I don't know what this means, what qualifies as a normal discussion, why you're upset, or what you were hoping to talk or not talk about. The only takeaway I have from this is that you said you suspect Microsoft had a good reason to cancel a game, I said I suspect they don't, and that's bothering you enough that you're leaving the thread.
Anyway, I hope you come back as you're a good person who adds something to the thread, brings something to the table.
FWIW I think there's a bit of truth behind both things Interest prob isn't there in a way they want it to be and also I can't really trust what they're basing decisions off of (Love you Moose just respecting your request to not be quoted and clear up my "also true")
I’m responding despite what I said because your post is nice. What bothers me is that in most discussions like this, whenever someone makes a (good) point, someone (in this case you, but this is not personal) counters with “don’t defend corporations” or various varieties of the same sentiments. That’s fine I guess, but large corporations run this industry, and these kind of arguments thus make talking about the business side of it futile, and I like talking about the business side.
Talking about the business side is fine, but statements like "they must have had a good reason" stick in my craw, especially in the current climate where we have studios with good, relatively successful games still getting shut down and games with good buzz getting canned without a care... and hey, which company has been doing a lot of both lately? It's just depressing.
See I just happen to think that the sunk cost fallacy alone was probably a “good” enough reason in most cases. These games all took way too long and probably already cost more money than they would have made, even before marketing budgets etc. Spider Man 2 broke Sony records and didn’t make money.

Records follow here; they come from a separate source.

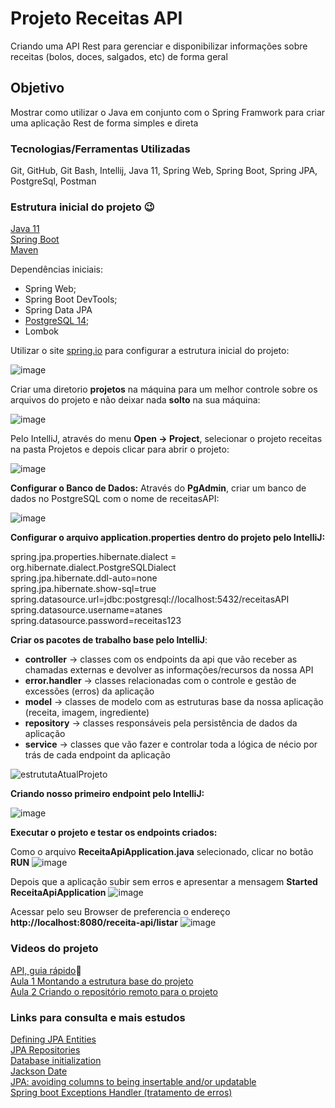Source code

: # Projeto Receitas API
Criando uma API Rest para gerenciar e disponibilizar informações sobre receitas (bolos, doces, salgados, etc) de forma geral

## Objetivo
Mostrar como utilizar o Java em conjunto com o Spring Framwork para criar uma aplicação Rest de forma simples e direta

### Tecnologias/Ferramentas Utilizadas
Git, GitHub, Git Bash, Intellij, Java 11, Spring Web, Spring Boot, Spring JPA, PostgreSql, Postman

### Estrutura inicial do projeto 😉

[Java 11](https://www.oracle.com/br/java/technologies/javase/jdk11-archive-downloads.html)  
[Spring Boot](https://spring.io/projects/spring-boot)  
[Maven](https://maven.apache.org/)  

Dependências iniciais:  
-	Spring Web;  
-	Spring Boot DevTools;  
-	Spring Data JPA  
- [PostgreSQL 14](https://www.postgresql.org/download/);  
- Lombok  

Utilizar o site [spring.io](https://start.spring.io/) para configurar a estrutura inicial do projeto:

![image](https://user-images.githubusercontent.com/18126923/217337970-f82eff9e-8654-4ae1-a795-4fdf4f3eef45.png)

Criar uma diretorio **projetos** na máquina para um melhor controle sobre os arquivos do projeto e não deixar nada **solto** na sua máquina:

![image](https://user-images.githubusercontent.com/18126923/217338328-b43da580-e033-48e2-a7be-6b0bc1cc81ff.png)

Pelo IntelliJ, através do menu **Open -> Project**, selecionar o projeto receitas na pasta Projetos e depois clicar para abrir o projeto:

![image](https://user-images.githubusercontent.com/18126923/217338512-6208209a-7d97-4dfe-ac7f-04a2384559ed.png)

**Configurar o Banco de Dados:**
Através do **PgAdmin**, criar um banco de dados no PostgreSQL com o nome de receitasAPI:

![image](https://user-images.githubusercontent.com/18126923/217338668-57c70912-da99-4630-93dd-cc0e25dcbf8d.png)

**Configurar o arquivo application.properties dentro do projeto pelo IntelliJ:** 

spring.jpa.properties.hibernate.dialect = org.hibernate.dialect.PostgreSQLDialect  
spring.jpa.hibernate.ddl-auto=none  
spring.jpa.hibernate.show-sql=true  
spring.datasource.url=jdbc:postgresql://localhost:5432/receitasAPI  
spring.datasource.username=atanes  
spring.datasource.password=receitas123  

**Criar os pacotes de trabalho base pelo IntelliJ**:  
- **controller** -> classes com os endpoints da api que vão receber as chamadas externas e devolver as informações/recursos da nossa API  
- **error.handler** -> classes relacionadas com o controle e gestão de excessões (erros) da aplicação  
- **model** -> classes de modelo com as estruturas base da nossa aplicação (receita, imagem, ingrediente)  
- **repository** -> classes responsáveis pela persistência de dados da aplicação  
- **service** -> classes que vão fazer e controlar toda a lógica de nécio por trás de cada endpoint da aplicação  

![estrututaAtualProjeto](https://user-images.githubusercontent.com/18126923/224127458-ee86f32f-d02c-4f9b-9199-19c4d68075b3.png)

**Criando nosso primeiro endpoint pelo IntelliJ:**  

![image](https://user-images.githubusercontent.com/18126923/217339357-a811c60c-6005-41f8-a43e-649fefc71d8b.png)

**Executar o projeto e testar os endpoints criados:**

Como o arquivo **ReceitaApiApplication.java** selecionado, clicar no botão **RUN**
![image](https://user-images.githubusercontent.com/18126923/217344933-b9124bfa-d279-4b07-bc86-4810c138c3e3.png)

Depois que a aplicação subir sem erros e apresentar a mensagem **Started ReceitaApiApplication**
![image](https://user-images.githubusercontent.com/18126923/217345017-5b71158a-f1d4-4c9f-a169-6484d6e54df2.png)

Acessar pelo seu Browser de preferencia o endereço **http://localhost:8080/receita-api/listar**
![image](https://user-images.githubusercontent.com/18126923/217345134-f8c3eefc-f1e5-4afb-88b7-a283c566e7e8.png)

### Videos do projeto
[API, guia rápido](https://youtu.be/FyI6vsLK0ng)🚀  
[Aula 1   Montando a estrutura base do projeto](https://youtu.be/WTW24-XmRfg)  
[Aula 2   Criando o repositório remoto para o projeto](https://youtu.be/e6D8KAQMexY)

### Links para consulta e mais estudos
[Defining JPA Entities](https://www.baeldung.com/jpa-entities)  
[JPA Repositories](https://docs.spring.io/spring-data/jpa/docs/1.5.0.RELEASE/reference/html/jpa.repositories.html)  
[Database initialization](https://docs.spring.io/spring-boot/docs/1.1.0.M1/reference/html/howto-database-initialization.html)  
[Jackson Date](https://www.baeldung.com/jackson-serialize-dates)  
[JPA: avoiding columns to being insertable and/or updatable](https://medium.com/@bortolattol/jpa-avoiding-columns-to-being-insertable-and-or-updatable-fc8e8d54ccee)  
[Spring boot Exceptions Handler (tratamento de erros)](https://www.baeldung.com/exception-handling-for-rest-with-spring)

See Obsidian for example (to stay in the Microsoft example) actually ships games in a reasonable timeframe, hence why their games come out. Of course Perfect Dark could have somehow defied the odds, but it’s easy to see how risky it is.
I think a better discussion would be if they should ever have green-lit a AAA Perfect Dark given how risky and broken AAA development is these days
I think Perfect Dark is the kind of license that probably should not be AAA. AA at most, both because the license itself is mostly nostalgic at this point and as a game, I can't see it adding anything to the FPS table. I could see New Blood doing a good job with it.
Perfect Dark got cancelled because they’ve been working on it for over 5 years and all they had to show was a “fake” vertical slice. Current Microsoft can’t even sell people on the best Doom game, they can’t afford these ridiculous dev cycles. wishing those bozos in management the worst.